[[ Given data open ]]

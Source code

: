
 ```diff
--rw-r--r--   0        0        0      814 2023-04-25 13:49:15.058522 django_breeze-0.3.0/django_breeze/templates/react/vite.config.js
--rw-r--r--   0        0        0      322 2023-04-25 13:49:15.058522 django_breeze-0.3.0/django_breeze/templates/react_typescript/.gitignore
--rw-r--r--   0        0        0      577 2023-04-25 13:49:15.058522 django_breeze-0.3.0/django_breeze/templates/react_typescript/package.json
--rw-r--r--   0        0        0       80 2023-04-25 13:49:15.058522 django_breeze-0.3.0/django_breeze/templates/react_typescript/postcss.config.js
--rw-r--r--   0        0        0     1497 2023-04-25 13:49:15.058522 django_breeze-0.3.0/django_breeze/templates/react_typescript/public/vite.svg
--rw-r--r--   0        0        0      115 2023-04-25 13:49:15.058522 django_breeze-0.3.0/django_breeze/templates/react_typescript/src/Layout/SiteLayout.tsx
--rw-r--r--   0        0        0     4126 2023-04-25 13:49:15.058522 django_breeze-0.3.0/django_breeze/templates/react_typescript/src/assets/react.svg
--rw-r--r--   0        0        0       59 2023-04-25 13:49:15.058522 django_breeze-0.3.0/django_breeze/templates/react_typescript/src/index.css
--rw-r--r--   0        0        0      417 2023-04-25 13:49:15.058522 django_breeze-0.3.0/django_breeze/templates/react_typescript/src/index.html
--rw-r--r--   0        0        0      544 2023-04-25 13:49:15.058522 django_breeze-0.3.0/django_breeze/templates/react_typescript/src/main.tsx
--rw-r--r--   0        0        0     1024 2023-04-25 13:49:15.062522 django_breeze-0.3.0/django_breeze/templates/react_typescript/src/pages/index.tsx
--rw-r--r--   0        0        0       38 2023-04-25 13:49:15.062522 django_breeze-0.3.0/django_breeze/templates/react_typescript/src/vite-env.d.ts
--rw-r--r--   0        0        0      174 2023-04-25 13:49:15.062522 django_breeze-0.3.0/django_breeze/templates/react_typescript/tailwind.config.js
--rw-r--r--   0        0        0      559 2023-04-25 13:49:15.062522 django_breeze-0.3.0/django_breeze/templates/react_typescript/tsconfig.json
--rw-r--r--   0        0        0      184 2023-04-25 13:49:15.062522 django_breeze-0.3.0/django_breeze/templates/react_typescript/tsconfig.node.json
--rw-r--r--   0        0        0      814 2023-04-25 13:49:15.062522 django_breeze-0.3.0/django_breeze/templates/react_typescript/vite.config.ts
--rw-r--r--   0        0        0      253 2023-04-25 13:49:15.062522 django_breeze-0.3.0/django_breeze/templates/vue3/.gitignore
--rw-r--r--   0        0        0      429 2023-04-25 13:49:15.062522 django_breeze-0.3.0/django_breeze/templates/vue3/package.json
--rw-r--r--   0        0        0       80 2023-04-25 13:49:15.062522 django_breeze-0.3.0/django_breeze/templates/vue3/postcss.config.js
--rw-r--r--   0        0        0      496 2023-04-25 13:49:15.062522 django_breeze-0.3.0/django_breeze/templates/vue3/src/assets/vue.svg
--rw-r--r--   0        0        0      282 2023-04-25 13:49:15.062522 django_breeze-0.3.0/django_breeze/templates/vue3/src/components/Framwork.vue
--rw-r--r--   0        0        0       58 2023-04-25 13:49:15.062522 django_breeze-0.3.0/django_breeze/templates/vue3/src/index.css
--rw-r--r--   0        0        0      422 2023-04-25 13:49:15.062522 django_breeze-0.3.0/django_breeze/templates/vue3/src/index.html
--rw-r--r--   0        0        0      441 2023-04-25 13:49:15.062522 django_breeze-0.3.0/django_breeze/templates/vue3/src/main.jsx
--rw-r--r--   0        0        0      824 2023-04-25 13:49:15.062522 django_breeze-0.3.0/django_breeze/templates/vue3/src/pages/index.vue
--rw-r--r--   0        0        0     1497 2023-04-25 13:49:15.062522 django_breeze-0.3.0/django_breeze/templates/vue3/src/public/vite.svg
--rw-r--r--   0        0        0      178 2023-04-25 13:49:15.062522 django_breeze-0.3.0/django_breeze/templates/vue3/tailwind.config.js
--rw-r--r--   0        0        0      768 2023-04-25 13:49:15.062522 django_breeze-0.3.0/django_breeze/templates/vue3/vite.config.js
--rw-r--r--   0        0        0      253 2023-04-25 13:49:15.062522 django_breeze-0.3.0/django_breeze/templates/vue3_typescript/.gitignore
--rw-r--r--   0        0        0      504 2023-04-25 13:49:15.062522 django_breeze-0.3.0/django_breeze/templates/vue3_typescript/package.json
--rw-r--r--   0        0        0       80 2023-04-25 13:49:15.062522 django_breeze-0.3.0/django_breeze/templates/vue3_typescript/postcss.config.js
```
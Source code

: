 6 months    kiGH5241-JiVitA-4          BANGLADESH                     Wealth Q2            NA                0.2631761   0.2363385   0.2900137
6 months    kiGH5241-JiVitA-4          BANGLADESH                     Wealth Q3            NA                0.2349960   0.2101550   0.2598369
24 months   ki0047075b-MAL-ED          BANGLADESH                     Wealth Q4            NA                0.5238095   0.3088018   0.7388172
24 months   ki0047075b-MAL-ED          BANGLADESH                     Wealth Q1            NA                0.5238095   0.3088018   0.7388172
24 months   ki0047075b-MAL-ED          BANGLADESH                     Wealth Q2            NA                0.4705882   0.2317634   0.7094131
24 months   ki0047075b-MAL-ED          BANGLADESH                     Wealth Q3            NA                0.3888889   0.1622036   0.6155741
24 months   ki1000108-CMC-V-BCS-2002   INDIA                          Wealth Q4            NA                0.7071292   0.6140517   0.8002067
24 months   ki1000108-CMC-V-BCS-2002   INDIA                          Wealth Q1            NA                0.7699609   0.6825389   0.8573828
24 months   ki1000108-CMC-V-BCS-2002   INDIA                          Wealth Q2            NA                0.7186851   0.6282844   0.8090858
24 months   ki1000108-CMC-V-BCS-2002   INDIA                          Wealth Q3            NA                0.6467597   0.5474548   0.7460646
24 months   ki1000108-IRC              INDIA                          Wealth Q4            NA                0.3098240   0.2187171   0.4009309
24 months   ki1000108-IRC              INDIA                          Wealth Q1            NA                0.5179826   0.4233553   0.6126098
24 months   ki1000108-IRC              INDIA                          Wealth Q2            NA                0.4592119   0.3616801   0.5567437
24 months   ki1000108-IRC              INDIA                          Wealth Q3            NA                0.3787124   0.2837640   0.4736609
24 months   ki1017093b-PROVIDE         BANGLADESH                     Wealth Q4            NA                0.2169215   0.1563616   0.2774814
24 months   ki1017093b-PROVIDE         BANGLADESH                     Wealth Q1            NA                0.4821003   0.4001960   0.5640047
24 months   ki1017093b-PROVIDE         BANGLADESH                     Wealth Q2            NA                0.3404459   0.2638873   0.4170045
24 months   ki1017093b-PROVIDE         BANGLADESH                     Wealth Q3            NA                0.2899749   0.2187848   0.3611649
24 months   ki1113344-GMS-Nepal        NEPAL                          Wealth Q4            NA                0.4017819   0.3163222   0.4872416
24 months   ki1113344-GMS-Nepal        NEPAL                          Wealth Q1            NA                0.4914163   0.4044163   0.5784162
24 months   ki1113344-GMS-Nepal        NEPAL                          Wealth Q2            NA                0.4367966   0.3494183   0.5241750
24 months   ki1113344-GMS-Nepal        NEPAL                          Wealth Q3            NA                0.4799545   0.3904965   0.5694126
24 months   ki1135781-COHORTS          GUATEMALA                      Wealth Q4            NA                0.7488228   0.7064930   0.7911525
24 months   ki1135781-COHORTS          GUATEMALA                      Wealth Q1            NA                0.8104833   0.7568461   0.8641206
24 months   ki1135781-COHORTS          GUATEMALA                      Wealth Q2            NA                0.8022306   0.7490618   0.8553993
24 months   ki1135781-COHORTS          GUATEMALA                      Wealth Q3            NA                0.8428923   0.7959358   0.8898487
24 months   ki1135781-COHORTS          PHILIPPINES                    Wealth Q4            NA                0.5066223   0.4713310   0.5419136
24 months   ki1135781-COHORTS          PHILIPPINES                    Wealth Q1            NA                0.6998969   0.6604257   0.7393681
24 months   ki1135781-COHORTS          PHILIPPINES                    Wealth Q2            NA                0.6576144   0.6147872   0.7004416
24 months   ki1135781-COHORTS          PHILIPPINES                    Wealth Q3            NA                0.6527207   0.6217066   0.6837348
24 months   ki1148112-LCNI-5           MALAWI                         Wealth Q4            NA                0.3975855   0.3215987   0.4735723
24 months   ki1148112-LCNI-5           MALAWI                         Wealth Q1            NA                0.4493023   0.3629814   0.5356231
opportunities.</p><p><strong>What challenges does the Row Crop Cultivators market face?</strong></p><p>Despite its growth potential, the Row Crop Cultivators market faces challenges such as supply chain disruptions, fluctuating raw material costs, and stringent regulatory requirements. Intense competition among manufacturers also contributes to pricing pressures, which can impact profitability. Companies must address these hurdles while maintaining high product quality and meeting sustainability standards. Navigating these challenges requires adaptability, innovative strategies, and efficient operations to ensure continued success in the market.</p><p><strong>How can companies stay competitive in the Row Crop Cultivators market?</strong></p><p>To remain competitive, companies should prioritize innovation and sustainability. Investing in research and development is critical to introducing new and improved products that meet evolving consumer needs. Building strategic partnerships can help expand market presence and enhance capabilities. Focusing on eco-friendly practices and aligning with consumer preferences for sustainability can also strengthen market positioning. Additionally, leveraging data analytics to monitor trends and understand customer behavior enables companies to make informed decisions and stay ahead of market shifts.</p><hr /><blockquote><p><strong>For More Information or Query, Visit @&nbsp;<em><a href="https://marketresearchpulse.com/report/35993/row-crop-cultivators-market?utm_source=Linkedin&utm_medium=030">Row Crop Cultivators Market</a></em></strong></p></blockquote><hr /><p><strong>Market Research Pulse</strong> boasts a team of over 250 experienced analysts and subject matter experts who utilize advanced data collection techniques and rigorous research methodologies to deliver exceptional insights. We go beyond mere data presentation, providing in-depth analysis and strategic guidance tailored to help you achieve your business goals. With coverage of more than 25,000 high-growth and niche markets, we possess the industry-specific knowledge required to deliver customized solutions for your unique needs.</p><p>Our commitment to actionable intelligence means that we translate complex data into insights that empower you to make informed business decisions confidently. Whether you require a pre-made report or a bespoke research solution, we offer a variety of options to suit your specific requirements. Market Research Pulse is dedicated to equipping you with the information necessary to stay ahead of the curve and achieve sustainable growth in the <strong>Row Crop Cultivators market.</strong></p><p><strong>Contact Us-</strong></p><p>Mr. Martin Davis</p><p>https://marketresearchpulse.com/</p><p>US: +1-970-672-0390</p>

[[ Given data closed ]]

Exercise requirements: Across these entries, count each line where the string "package" shows up. Give only the count.

Result: 3